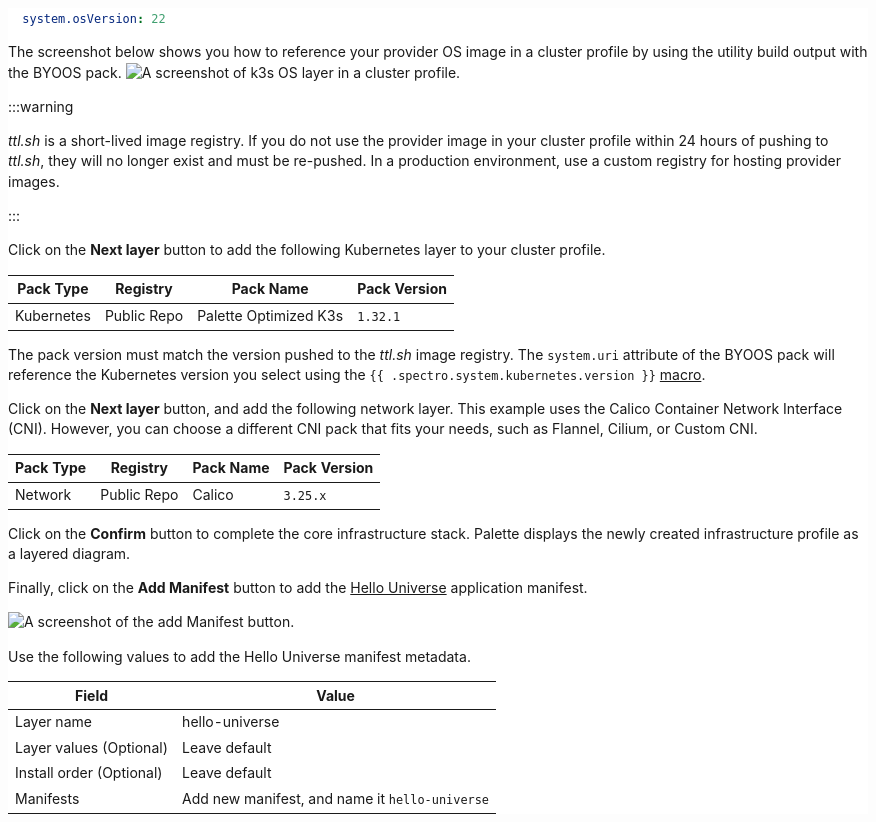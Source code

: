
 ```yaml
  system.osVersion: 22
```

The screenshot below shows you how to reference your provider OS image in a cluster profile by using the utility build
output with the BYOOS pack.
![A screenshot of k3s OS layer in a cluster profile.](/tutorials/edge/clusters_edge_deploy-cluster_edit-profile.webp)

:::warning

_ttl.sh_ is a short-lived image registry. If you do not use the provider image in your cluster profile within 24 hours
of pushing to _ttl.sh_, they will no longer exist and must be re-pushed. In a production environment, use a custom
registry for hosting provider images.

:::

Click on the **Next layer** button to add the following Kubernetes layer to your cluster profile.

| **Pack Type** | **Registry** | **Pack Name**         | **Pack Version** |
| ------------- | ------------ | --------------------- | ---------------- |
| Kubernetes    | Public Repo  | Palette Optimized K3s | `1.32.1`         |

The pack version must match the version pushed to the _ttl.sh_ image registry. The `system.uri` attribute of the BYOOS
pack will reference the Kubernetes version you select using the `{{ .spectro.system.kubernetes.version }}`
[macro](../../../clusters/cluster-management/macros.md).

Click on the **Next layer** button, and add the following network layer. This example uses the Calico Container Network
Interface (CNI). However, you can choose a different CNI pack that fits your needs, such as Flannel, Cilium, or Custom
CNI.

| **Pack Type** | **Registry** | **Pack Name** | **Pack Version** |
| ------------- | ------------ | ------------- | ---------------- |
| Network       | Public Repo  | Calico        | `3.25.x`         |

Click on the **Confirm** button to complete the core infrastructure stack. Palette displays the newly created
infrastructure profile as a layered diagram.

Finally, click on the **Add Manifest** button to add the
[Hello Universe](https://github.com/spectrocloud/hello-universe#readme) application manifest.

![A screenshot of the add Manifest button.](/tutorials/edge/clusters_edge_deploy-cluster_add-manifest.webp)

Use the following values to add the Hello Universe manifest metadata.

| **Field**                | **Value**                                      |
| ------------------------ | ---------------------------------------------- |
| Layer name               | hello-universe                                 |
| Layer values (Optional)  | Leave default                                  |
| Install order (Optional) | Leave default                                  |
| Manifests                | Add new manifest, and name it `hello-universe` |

Problem to solve: Begin with the first line of the records and repeat every line up to the one with "screenshot of k3s", counting that line too. Pictures are not part of the copy.

Result of this exercise:
Source code

:
 ```yaml
  system.osVersion: 22
```

The screenshot below shows you how to reference your provider OS image in a cluster profile by using the utility build
output with the BYOOS pack.
![A screenshot of k3s OS layer in a cluster profile.](/tutorials/edge/clusters_edge_deploy-cluster_edit-profile.webp)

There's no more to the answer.